In the communication, the UN Working Group on Involuntary and Enforced Disappearances, the UN Working Group on Arbitrary Detention and the special rapporteurs on minority issues and freedom of religion or belief express “serious concern for the alleged arbitrary detention and enforced disappearance” of the two Tibetans.
The experts add that they “are particularly concerned at information indicating that these detentions are not isolated events, but reflect a worrying pattern of arbitrary and incommunicado detentions, closed trials, and unknown charges and verdicts against the Tibetan religious minority in China, some of them amounting to enforced disappearances.”
Citing the obligations of the Chinese government under international human rights law, the experts urge the Chinese government to provide information on the whereabouts of the two Tibetans and the legal grounds for their arrest and detention.
Kai Mueller, head of UN advocacy at the International Campaign for Tibet, said:
“We strongly welcome the UN experts’ communication to the Chinese government. The cases of Rinchen Tsultrim and Go Sherab Gyatso reflect a worrisome pattern of repression in Tibet, where the Chinese authorities relentlessly persecute dissent and independent thought. Rinchen Tsultrim and Go Sherab Gyatso must be released immediately, as they have been imprisoned solely for the exercise of freedom of speech and thought.
“Prolonged incommunicado detention is worrisome because of the danger of torture against unaccounted-for detainees. We believe this is a serious risk, as two Tibetans died earlier this year while in or immediately after detention due to injuries sustained in detention.
“We urge the international community, governments and parliaments to publicly raise the cases of Rinchen Tsultrim and Go Sherab Gyatso, as well as of other Tibetans, and to consider, in earnest, consequences with regard to their bilateral relations with the government of China. In Tibet, nothing has changed for the better, and the country must be back on the agenda to prevent a further deterioration of human rights conditions.”
The Tibetan monk Rinchen Tsultrim (29 years old), held in detention incommunicado for exercising his freedom of opinion and thoughts, is known to be detained in Mianyang Prison in Sichuan province. The International Campaign for Tibet believes that Rinchen was charged with “incitement to split the country” for expressing his views on the Chinese social media WeChat app.

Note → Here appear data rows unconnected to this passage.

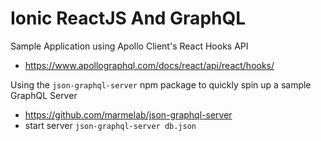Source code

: # Ionic ReactJS And GraphQL

Sample Application using Apollo Client's React Hooks API
- https://www.apollographql.com/docs/react/api/react/hooks/

Using the `json-graphql-server` npm package to quickly spin up a sample GraphQL Server
- https://github.com/marmelab/json-graphql-server
- start server `json-graphql-server db.json`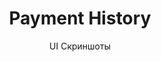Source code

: ---
layout: embed
permalink: apps/bank/architectures/payment-history/ui-screens
lang: ru
page_id: apps-bank-architectures-payment-history-screens

title: Payment History
subtitle: UI Скриншоты
backUrl: /ru/apps/bank/architectures/payment-history

description: Screens
---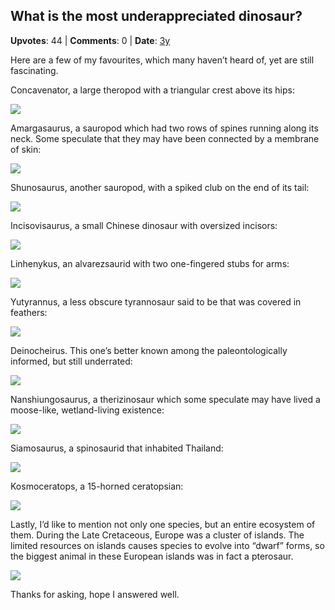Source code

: ## What is the most underappreciated dinosaur?
    
**Upvotes**: 44 | **Comments**: 0 | **Date**: [3y](https://www.quora.com/What-is-the-most-underappreciated-dinosaur/answer/Gary-Meaney)

Here are a few of my favourites, which many haven’t heard of, yet are still fascinating.

Concavenator, a large theropod with a triangular crest above its hips:

![](https://qph.fs.quoracdn.net/main-qimg-caef905ad7e4cba21ac206b99c931294-lq)

Amargasaurus, a sauropod which had two rows of spines running along its neck. Some speculate that they may have been connected by a membrane of skin:

![](https://qph.fs.quoracdn.net/main-qimg-8c4c04f1d09a2b75cd5ce748b07b2678-lq)

Shunosaurus, another sauropod, with a spiked club on the end of its tail:

![](https://qph.fs.quoracdn.net/main-qimg-19abcf3df22b020d7387488838de1d6e-lq)

Incisovisaurus, a small Chinese dinosaur with oversized incisors:

![](https://qph.fs.quoracdn.net/main-qimg-aa0b0413d370c4ad2c4b4e3ad5f9380b)

Linhenykus, an alvarezsaurid with two one-fingered stubs for arms:

![](https://qph.fs.quoracdn.net/main-qimg-c7d8ca71e0ae83d4c123e0b142e3ebcf-lq)

Yutyrannus, a less obscure tyrannosaur said to be that was covered in feathers:

![](https://qph.fs.quoracdn.net/main-qimg-a7c5bb16d129eb49cda9a83de58e7230-lq)

Deinocheirus. This one’s better known among the paleontologically informed, but still underrated:

![](https://qph.fs.quoracdn.net/main-qimg-d1942e03e707e50942bda1d227adaaf8-lq)

Nanshiungosaurus, a therizinosaur which some speculate may have lived a moose-like, wetland-living existence:

![](https://qph.fs.quoracdn.net/main-qimg-90faa42f3f6daf5262ba5bb04699bab4-lq)

Siamosaurus, a spinosaurid that inhabited Thailand:

![](https://qph.fs.quoracdn.net/main-qimg-db57a94164c78f92ea753de364226c56-lq)

Kosmoceratops, a 15-horned ceratopsian:

![](https://qph.fs.quoracdn.net/main-qimg-cfd7c9cd8beb63a3091e20669aa48e95-lq)

Lastly, I’d like to mention not only one species, but an entire ecosystem of them. During the Late Cretaceous, Europe was a cluster of islands. The limited resources on islands causes species to evolve into “dwarf” forms, so the biggest animal in these European islands was in fact a pterosaur.

![](https://qph.fs.quoracdn.net/main-qimg-5aa2c4d102860b0c77bc1969f0d0487a-lq)

Thanks for asking, hope I answered well.

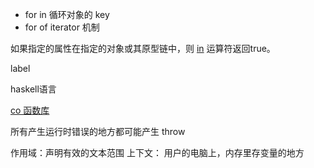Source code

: * for in 循环对象的 key
* for of iterator 机制

如果指定的属性在指定的对象或其原型链中，则 [in](https://developer.mozilla.org/zh-CN/docs/Web/JavaScript/Reference/Operators/in) 运算符返回true。

label

haskell语言

[co 函数库](http://www.ruanyifeng.com/blog/2015/05/co.html)

所有产生运行时错误的地方都可能产生 throw

作用域：声明有效的文本范围
上下文： 用户的电脑上，内存里存变量的地方

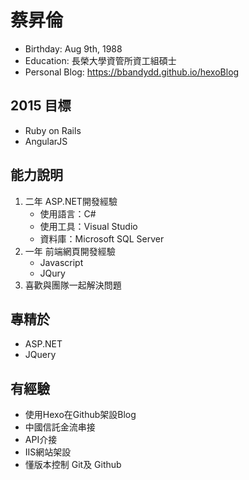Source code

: # 蔡昇倫

- Birthday: Aug 9th, 1988
- Education: 長榮大學資管所資工組碩士 
- Personal Blog: https://bbandydd.github.io/hexoBlog

## 2015 目標

- Ruby on Rails
- AngularJS

## 能力說明

1. 二年 ASP.NET開發經驗
	- 使用語言：C#
	- 使用工具：Visual Studio
	- 資料庫：Microsoft SQL Server
2. 一年 前端網頁開發經驗
	- Javascript
	- JQury
3. 喜歡與團隊一起解決問題

## 專精於

- ASP.NET
- JQuery

## 有經驗

- 使用Hexo在Github架設Blog
- 中國信託金流串接
- API介接
- IIS網站架設
- 懂版本控制 Git及 Github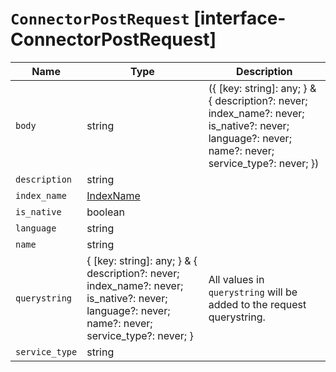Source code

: # `ConnectorPostRequest` [interface-ConnectorPostRequest]

| Name | Type | Description |
| - | - | - |
| `body` | string | ({ [key: string]: any; } & { description?: never; index_name?: never; is_native?: never; language?: never; name?: never; service_type?: never; }) | All values in `body` will be added to the request body. |
| `description` | string | &nbsp; |
| `index_name` | [IndexName](./IndexName.md) | &nbsp; |
| `is_native` | boolean | &nbsp; |
| `language` | string | &nbsp; |
| `name` | string | &nbsp; |
| `querystring` | { [key: string]: any; } & { description?: never; index_name?: never; is_native?: never; language?: never; name?: never; service_type?: never; } | All values in `querystring` will be added to the request querystring. |
| `service_type` | string | &nbsp; |
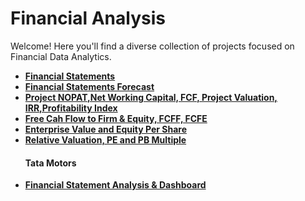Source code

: # Financial Analysis
Welcome! Here you'll find a diverse collection of projects focused on Financial Data Analytics.


- **[Financial Statements](https://github.com/iamrgyan/Project_2024/blob/main/Candle%20Hut_Financial_Statement.xlsx)**
- **[Financial Statements Forecast](https://github.com/iamrgyan/Project_2024/blob/main/BN%20Solutions%20Financial%20Statement%20Forecast.xlsx)**
- **[Project NOPAT,Net Working Capital, FCF, Project Valuation, IRR,Profitability Index](https://github.com/iamrgyan/Project_2024/blob/main/ABP%20Buildcon%20NOPAT_FCF_Project%20Valuation.xlsx)**
- **[Free Cah Flow to Firm & Equity, FCFF, FCFE](https://github.com/iamrgyan/Project_2024/blob/main/SNC%20Limited%20FCFF%20%26%20FCFE.xlsx)**
- **[Enterprise Value and Equity Per Share](https://github.com/iamrgyan/Project_2024/blob/main/SNC%20Limited%20Company%20Valuation%20FCFF.xlsx)**
- **[Relative Valuation, PE and PB Multiple](https://github.com/iamrgyan/Project_2024/blob/main/Eco%20India%20Company%20Relative%20Valuation.xlsx)**
  #### Tata Motors
- **[Financial Statement Analysis & Dashboard](https://github.com/iamrgyan/Project_2024/blob/main/Tata%20Motors%20Financial%20Statements_Dashboard.xlsx)**
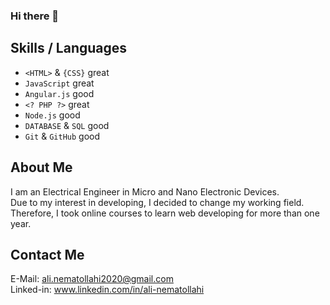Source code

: ### Hi there 👋

<!--
**alinematollahi/alinematollahi** is a ✨ _special_ ✨ repository because its `README.md` (this file) appears on your GitHub profile.

Here are some ideas to get you started:

- 🔭 I’m currently working on ...
- 🌱 I’m currently learning ...
- 👯 I’m looking to collaborate on ...
- 🤔 I’m looking for help with ...
- 💬 Ask me about ...
- 📫 How to reach me: ...
- 😄 Pronouns: ...
- ⚡ Fun fact: ...
-->
## Skills / Languages
 - `<HTML>` & `{CSS}` great
 - `JavaScript` great
 - `Angular.js` good
 - `<? PHP ?>` great
 - `Node.js` good
 - `DATABASE` & `SQL` good
 - `Git` & `GitHub` good
 
 ## About Me
 I am an Electrical Engineer in Micro and Nano Electronic Devices.<br/>
 Due to my interest in developing, I decided to change my working field.<br/>
 Therefore, I took online courses to learn web developing for more than one year.

## Contact Me
E-Mail: ali.nematollahi2020@gmail.com <br/>
Linked-in: www.linkedin.com/in/ali-nematollahi
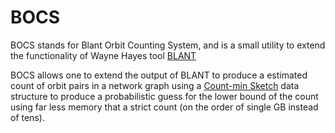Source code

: # BOCS
BOCS stands for Blant Orbit Counting System, and is a small utility to extend the functionality of Wayne Hayes tool [BLANT](https://github.com/waynebhayes/BLANT)

BOCS allows one to extend the output of BLANT to produce a estimated count of orbit pairs in a network graph using a 
[Count-min Sketch](https://en.wikipedia.org/wiki/Count%E2%80%93min_sketch) data structure to produce a probabilistic
guess for the lower bound of the count using far less memory that a strict count (on the order of single GB instead of tens).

His whereabouts were completely unknown for over a year and a half after Chinese police “disappeared” him on July 27, 2019 for his online messages. After submitting multiple inquiries about his wellbeing and whereabouts, Rinchen’s family were officially informed by the Ngaba (Chinese: Aba) Public Security Bureau on March 23, 2021 that he had been sentenced to four years and six months in prison.
Although it is now known that he is imprisoned in Mianyang Prison, details of his trial, assuming there was one, charge and sentence could not be ascertained. As of September 2021, no family member has been able to see Rinchen in person or via video-link while he is in prison. Amnesty International has also raised grave concerns for Rinchen Tsultrim’s condition and wellbeing, and his lack of access to his family and legal representation.
Go Sherab Gyatso
The prominent Tibetan Buddhist scholar and writer Go Sherab Gyatso (46 years old) was detained in Chengdu, Sichuan province by officials from the Tibet Autonomous Region on Oct. 26, 2020. No information about the circumstances of his detention or his current whereabouts was available. It is therefore still unclear as to the reason for his detention.
Gyatso is a prolific writer, having published several books on Tibetan Buddhist philosophy, tradition and culture. These include commentaries on the autobiography of the Tibetan Buddhist master Tsongkhapa, a book of advice by Sakya Pandita and Gedun Choephel’s “The Golden Surface,” the story of a cosmopolitan’s pilgrimage.
Gyatso has also published critiques about the Tibetan monastic education system, calling for a broadening of the monastic community’s exposure.